Start of Block
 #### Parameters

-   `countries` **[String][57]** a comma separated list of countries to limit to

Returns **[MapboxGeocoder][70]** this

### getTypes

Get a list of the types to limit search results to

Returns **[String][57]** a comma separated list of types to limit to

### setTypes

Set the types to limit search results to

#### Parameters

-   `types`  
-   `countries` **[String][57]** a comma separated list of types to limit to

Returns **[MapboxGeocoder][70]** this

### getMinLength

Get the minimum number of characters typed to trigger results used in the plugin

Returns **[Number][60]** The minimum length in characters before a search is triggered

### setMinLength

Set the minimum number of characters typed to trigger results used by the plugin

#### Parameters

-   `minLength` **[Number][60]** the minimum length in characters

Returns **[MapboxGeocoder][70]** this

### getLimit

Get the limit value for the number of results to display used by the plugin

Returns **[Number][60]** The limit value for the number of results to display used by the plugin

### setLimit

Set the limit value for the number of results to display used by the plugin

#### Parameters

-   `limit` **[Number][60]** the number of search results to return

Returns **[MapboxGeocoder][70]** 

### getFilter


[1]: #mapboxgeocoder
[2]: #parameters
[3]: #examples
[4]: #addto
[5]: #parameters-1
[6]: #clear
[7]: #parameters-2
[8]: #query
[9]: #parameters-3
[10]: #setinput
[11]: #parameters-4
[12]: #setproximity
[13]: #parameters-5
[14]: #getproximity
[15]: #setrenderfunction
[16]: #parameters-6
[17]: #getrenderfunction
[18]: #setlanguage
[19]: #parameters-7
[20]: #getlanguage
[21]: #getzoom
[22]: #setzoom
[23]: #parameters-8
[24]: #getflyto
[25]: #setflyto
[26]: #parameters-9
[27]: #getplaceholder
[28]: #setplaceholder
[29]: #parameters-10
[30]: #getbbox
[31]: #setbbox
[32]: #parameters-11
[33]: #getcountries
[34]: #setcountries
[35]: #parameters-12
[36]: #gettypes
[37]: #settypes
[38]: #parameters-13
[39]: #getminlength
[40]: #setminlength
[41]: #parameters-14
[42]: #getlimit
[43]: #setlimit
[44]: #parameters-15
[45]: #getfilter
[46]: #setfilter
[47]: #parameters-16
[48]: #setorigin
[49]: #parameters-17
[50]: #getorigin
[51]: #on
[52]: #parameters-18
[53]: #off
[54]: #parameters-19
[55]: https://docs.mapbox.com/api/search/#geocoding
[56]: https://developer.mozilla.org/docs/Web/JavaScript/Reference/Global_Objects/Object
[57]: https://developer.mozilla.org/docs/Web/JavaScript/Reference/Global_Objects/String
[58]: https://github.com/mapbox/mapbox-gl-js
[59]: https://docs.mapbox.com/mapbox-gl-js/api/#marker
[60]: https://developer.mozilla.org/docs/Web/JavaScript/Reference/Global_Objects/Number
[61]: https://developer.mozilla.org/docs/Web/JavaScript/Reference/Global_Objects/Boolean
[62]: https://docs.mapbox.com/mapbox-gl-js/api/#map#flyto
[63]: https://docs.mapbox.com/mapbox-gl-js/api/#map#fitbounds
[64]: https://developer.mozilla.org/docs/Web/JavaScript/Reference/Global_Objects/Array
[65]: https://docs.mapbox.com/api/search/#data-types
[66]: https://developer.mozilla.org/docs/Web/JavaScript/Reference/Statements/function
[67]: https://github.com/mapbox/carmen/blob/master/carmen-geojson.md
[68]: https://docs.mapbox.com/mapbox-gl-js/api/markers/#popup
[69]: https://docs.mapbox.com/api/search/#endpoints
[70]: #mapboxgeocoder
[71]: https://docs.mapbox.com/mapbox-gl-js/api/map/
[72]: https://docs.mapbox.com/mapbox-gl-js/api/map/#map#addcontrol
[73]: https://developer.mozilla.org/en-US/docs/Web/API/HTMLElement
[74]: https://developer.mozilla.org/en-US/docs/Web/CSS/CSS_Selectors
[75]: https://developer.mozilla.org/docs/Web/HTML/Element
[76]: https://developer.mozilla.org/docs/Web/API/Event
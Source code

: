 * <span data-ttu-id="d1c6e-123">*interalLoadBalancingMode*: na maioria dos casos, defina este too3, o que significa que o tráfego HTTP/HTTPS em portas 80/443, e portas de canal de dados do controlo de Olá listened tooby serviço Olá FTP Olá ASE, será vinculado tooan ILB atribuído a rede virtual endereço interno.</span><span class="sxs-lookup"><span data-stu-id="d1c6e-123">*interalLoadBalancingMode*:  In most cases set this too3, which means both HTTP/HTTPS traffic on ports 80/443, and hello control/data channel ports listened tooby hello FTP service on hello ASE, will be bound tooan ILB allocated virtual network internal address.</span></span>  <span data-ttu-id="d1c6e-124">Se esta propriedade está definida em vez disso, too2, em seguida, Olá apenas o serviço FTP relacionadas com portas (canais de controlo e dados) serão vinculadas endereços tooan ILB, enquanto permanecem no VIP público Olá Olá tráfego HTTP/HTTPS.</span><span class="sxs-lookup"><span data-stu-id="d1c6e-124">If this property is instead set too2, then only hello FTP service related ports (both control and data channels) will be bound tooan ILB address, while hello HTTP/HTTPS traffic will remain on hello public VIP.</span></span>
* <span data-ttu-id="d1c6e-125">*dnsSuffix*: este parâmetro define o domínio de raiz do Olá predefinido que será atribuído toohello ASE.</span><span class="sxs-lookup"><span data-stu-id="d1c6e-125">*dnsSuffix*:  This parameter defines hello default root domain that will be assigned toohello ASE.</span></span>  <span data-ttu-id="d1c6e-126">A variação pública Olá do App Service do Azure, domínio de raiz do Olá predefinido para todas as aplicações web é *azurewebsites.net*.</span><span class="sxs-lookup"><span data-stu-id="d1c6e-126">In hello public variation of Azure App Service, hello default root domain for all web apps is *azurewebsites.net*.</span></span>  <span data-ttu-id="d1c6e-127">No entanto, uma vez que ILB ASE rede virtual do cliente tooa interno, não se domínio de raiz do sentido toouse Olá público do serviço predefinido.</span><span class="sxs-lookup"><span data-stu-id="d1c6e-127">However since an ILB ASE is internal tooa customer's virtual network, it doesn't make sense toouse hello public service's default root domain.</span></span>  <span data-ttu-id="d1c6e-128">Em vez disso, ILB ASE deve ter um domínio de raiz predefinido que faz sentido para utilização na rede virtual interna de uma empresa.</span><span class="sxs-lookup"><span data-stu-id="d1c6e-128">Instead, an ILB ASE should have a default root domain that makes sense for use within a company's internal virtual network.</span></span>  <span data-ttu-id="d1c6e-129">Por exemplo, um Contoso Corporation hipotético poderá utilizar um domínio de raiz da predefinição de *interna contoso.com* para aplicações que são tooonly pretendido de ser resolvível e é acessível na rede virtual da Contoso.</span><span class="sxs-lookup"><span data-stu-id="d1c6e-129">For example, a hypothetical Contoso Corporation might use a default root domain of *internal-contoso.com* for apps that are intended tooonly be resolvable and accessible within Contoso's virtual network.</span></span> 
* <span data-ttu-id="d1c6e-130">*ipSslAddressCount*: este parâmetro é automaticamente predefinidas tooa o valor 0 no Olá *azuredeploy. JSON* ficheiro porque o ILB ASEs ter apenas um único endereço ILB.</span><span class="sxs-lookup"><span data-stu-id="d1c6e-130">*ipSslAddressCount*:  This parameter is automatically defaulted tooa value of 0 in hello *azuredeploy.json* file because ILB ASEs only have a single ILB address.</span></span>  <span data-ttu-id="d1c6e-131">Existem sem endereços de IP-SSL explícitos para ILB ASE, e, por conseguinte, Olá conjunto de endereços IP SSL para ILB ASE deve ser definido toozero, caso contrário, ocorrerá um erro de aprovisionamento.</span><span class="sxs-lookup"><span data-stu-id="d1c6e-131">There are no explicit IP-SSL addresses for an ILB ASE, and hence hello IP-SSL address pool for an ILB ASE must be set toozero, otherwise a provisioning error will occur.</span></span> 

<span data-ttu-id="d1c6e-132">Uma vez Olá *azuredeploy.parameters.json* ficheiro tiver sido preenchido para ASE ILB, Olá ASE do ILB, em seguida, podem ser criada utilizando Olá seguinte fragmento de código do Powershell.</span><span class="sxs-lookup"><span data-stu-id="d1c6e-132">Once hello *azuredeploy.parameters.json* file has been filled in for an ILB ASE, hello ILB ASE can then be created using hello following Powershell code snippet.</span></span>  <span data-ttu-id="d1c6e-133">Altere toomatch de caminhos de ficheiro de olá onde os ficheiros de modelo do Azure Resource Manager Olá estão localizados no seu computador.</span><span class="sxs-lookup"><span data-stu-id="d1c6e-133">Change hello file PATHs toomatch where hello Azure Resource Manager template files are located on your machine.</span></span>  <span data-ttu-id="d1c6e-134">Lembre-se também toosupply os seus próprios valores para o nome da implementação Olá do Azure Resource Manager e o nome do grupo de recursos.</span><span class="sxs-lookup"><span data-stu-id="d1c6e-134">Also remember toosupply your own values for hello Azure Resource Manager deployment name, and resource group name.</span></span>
End of Block
Reproduce verbatim the lines above, from the line with "results to return" through the line with "[28]: #setplaceholder".

● Exercise result
-   `limit` **[Number][60]** the number of search results to return

Returns **[MapboxGeocoder][70]** 

### getFilter


[1]: #mapboxgeocoder
[2]: #parameters
[3]: #examples
[4]: #addto
[5]: #parameters-1
[6]: #clear
[7]: #parameters-2
[8]: #query
[9]: #parameters-3
[10]: #setinput
[11]: #parameters-4
[12]: #setproximity
[13]: #parameters-5
[14]: #getproximity
[15]: #setrenderfunction
[16]: #parameters-6
[17]: #getrenderfunction
[18]: #setlanguage
[19]: #parameters-7
[20]: #getlanguage
[21]: #getzoom
[22]: #setzoom
[23]: #parameters-8
[24]: #getflyto
[25]: #setflyto
[26]: #parameters-9
[27]: #getplaceholder
[28]: #setplaceholder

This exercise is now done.